Action item: A copy is needed of each line in the records that has the word "about".

Source data:

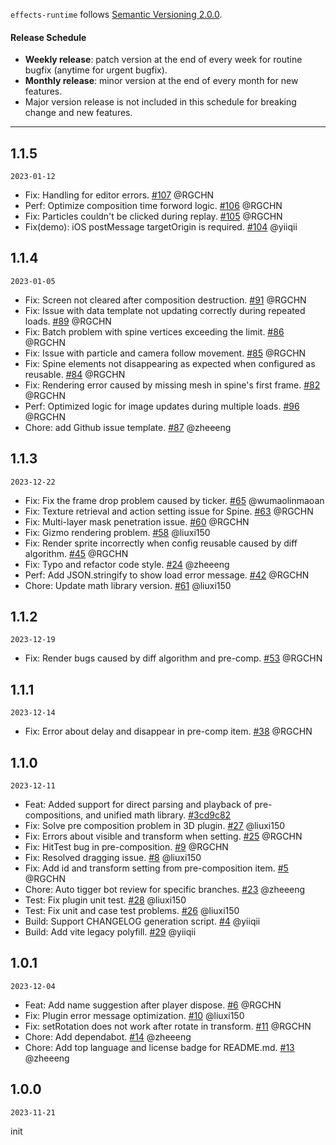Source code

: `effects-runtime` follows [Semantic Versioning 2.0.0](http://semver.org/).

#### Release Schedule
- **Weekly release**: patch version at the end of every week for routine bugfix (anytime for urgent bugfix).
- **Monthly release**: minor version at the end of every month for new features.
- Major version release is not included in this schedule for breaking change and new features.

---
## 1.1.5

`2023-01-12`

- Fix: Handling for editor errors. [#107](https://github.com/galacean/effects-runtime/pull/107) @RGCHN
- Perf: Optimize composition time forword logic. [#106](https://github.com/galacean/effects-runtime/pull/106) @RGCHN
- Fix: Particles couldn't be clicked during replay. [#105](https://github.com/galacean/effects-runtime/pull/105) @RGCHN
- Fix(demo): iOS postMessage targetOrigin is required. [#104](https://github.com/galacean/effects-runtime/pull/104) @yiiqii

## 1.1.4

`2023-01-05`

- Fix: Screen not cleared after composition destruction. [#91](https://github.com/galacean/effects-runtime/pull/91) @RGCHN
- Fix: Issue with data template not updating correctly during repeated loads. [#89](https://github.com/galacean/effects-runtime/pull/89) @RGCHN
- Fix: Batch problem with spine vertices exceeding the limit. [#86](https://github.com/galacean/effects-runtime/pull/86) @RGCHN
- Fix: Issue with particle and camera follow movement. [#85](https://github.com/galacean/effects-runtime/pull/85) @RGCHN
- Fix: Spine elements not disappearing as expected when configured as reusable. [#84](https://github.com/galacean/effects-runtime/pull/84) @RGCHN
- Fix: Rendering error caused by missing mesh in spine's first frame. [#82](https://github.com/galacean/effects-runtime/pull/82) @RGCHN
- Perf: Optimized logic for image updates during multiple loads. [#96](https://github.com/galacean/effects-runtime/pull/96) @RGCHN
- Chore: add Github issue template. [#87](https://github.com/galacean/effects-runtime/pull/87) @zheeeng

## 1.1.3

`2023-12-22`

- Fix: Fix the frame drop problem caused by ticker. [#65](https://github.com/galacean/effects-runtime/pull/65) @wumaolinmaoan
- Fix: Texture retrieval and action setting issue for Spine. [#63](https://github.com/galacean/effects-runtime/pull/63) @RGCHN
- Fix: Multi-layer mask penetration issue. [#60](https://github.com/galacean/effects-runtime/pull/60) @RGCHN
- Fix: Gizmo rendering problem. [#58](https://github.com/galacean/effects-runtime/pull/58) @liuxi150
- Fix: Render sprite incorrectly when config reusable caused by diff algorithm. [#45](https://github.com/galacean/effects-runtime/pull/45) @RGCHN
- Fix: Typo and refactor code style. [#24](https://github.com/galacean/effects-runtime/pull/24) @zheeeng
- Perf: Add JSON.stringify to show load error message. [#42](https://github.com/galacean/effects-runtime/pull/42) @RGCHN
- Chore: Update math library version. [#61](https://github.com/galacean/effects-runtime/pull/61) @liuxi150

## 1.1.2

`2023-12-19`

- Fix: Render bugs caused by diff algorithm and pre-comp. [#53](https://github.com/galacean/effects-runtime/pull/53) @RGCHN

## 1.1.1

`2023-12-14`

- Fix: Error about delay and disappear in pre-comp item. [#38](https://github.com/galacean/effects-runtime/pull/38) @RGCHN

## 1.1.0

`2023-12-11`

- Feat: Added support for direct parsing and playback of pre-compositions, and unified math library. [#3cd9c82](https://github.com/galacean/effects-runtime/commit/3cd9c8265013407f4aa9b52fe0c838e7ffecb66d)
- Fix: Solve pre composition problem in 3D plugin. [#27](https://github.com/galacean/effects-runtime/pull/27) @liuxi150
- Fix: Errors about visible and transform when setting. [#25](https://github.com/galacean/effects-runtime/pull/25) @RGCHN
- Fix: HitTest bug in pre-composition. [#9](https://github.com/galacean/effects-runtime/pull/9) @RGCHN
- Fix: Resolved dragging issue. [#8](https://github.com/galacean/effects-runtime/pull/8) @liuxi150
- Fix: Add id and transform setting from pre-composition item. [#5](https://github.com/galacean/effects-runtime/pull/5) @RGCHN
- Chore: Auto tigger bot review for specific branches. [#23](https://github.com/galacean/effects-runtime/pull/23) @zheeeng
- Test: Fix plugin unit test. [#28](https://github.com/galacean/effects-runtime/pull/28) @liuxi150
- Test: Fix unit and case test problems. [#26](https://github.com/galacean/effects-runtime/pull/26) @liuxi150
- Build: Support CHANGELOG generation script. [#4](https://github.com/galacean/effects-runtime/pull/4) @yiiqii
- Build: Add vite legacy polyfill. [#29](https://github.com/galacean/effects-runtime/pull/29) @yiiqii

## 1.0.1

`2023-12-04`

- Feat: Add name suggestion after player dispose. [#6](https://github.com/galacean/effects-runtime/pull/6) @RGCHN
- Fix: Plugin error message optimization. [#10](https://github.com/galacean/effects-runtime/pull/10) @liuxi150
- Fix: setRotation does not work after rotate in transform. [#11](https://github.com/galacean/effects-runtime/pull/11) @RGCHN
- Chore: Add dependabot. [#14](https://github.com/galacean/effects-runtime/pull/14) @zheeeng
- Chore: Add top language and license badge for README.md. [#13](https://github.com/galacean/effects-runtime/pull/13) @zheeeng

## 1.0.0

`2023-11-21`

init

Exercise output:
- Fix: Error about delay and disappear in pre-comp item. [#38](https://github.com/galacean/effects-runtime/pull/38) @RGCHN
- Fix: Errors about visible and transform when setting. [#25](https://github.com/galacean/effects-runtime/pull/25) @RGCHN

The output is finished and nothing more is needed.